Am 23. Jänner 2026 steht ein innovatives Projekt im Fokus, das Schülerinnen der Landwirtschaftlichen Lehranstalt (LLA) Lienz in die Welt des Tourismus einführt. Das Leader-Projekt „Superhost – Hoamatg’fühl erleben“ hat das Ziel, das Berufsbild der Gastgeberin für junge Menschen attraktiver zu machen. Elf Schülerinnen der Fachrichtung Betriebs- und Haushaltsmanagement nehmen seit Oktober 2024 an diesem spannenden Vorhaben teil. Die Projektlaufzeit reicht bis Jänner 2026, und in Zusammenarbeit mit dem Tourismusverband Osttirol sowie dem Privatvermieter Verband Tirol werden wichtige Erfahrungen im stark wachsenden Tourismussektor vermittelt. Dies berichtet Dolomitenstadt.

Neun Ganztags-Workshops wurden durchgeführt, um den Schülerinnen praxisnahe Fähigkeiten zu vermitteln. Die Themen reichen von der Definition des Wunschgastes über Kommunikation mit internationalen Besuchern bis hin zu Marketingstrategien und Rechnungswesen. Ein besonders aufschlussreicher Workshop thematisierte Smalltalk und den Austausch in Englisch, um die Schülerinnen optimal auf die Erwartungen internationaler Gäste vorzubereiten. Direktor Markus Einhauer hebt hervor, wie wichtig die Verbindung von Theorie und Praxis in der Ausbildung ist, während Abteilungsvorständin Hannelore Frank die Netzwerkarbeit mit regionalen Institutionen betont.

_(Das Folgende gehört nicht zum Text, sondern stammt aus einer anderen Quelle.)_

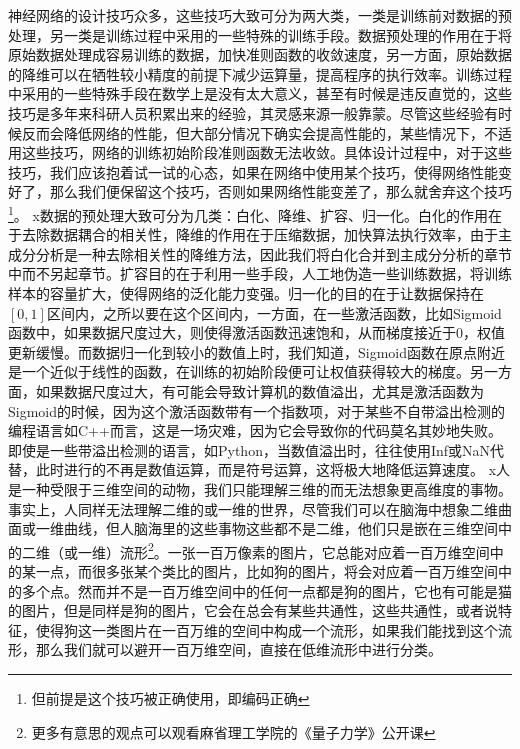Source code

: 神经网络的设计技巧众多，这些技巧大致可分为两大类，一类是训练前对数据的预处理，另一类是训练过程中采用的一些特殊的训练手段。数据预处理的作用在于将原始数据处理成容易训练的数据，加快准则函数的收敛速度，另一方面，原始数据的降维可以在牺牲较小精度的前提下减少运算量，提高程序的执行效率。训练过程中采用的一些特殊手段在数学上是没有太大意义，甚至有时候是违反直觉的，这些技巧是多年来科研人员积累出来的经验，其灵感来源一般靠蒙。尽管这些经验有时候反而会降低网络的性能，但大部分情况下确实会提高性能的，某些情况下，不适用这些技巧，网络的训练初始阶段准则函数无法收敛。具体设计过程中，对于这些技巧，我们应该抱着试一试的心态，如果在网络中使用某个技巧，使得网络性能变好了，那么我们便保留这个技巧，否则如果网络性能变差了，那么就舍弃这个技巧\footnote{但前提是这个技巧被正确使用，即编码正确}。
x数据的预处理大致可分为几类：白化、降维、扩容、归一化。白化的作用在于去除数据耦合的相关性，降维的作用在于压缩数据，加快算法执行效率，由于主成分分析是一种去除相关性的降维方法，因此我们将白化合并到主成分分析的章节中而不另起章节。扩容目的在于利用一些手段，人工地伪造一些训练数据，将训练样本的容量扩大，使得网络的泛化能力变强。归一化的目的在于让数据保持在$[0,1]$区间内，之所以要在这个区间内，一方面，在一些激活函数，比如Sigmoid函数中，如果数据尺度过大，则使得激活函数迅速饱和，从而梯度接近于0，权值更新缓慢。而数据归一化到较小的数值上时，我们知道，Sigmoid函数在原点附近是一个近似于线性的函数，在训练的初始阶段便可让权值获得较大的梯度。另一方面，如果数据尺度过大，有可能会导致计算机的数值溢出，尤其是激活函数为Sigmoid的时候，因为这个激活函数带有一个指数项，对于某些不自带溢出检测的编程语言如C++而言，这是一场灾难，因为它会导致你的代码莫名其妙地失败。即使是一些带溢出检测的语言，如Python，当数值溢出时，往往使用Inf或NaN代替，此时进行的不再是数值运算，而是符号运算，这将极大地降低运算速度。
x人是一种受限于三维空间的动物，我们只能理解三维的而无法想象更高维度的事物。事实上，人同样无法理解二维的或一维的世界，尽管我们可以在脑海中想象二维曲面或一维曲线，但人脑海里的这些事物这些都不是二维，他们只是嵌在三维空间中的二维（或一维）流形\footnote{更多有意思的观点可以观看麻省理工学院的《量子力学》公开课}。一张一百万像素的图片，它总能对应着一百万维空间中的某一点，而很多张某个类比的图片，比如狗的图片，将会对应着一百万维空间中的多个点。然而并不是一百万维空间中的任何一点都是狗的图片，它也有可能是猫的图片，但是同样是狗的图片，它会在总会有某些共通性，这些共通性，或者说特征，使得狗这一类图片在一百万维的空间中构成一个流形，如果我们能找到这个流形，那么我们就可以避开一百万维空间，直接在低维流形中进行分类。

Persönliche Erfahrungen und Signalwirkung des Projekts

Schülerin Elena Mattersberger teilte ihre positiven Erfahrungen, insbesondere bei der Gestaltung einer Homepage für zukünftige Gastgeber. Diese praktischen Kenntnisse sind essenziell für ihre künftige Berufs- und Lebensplanung. Barbara Nussbaumer, Geschäftsführerin des Tourismusverbands Osttirol, erachtet „Superhost“ als ein Pionierprojekt mit immenser Signalwirkung, das Nachahmer findet. Ab Herbst 2026 planen zwei weitere Tourismusverbände in Nordtirol, das Osttiroler Modell zu übernehmen.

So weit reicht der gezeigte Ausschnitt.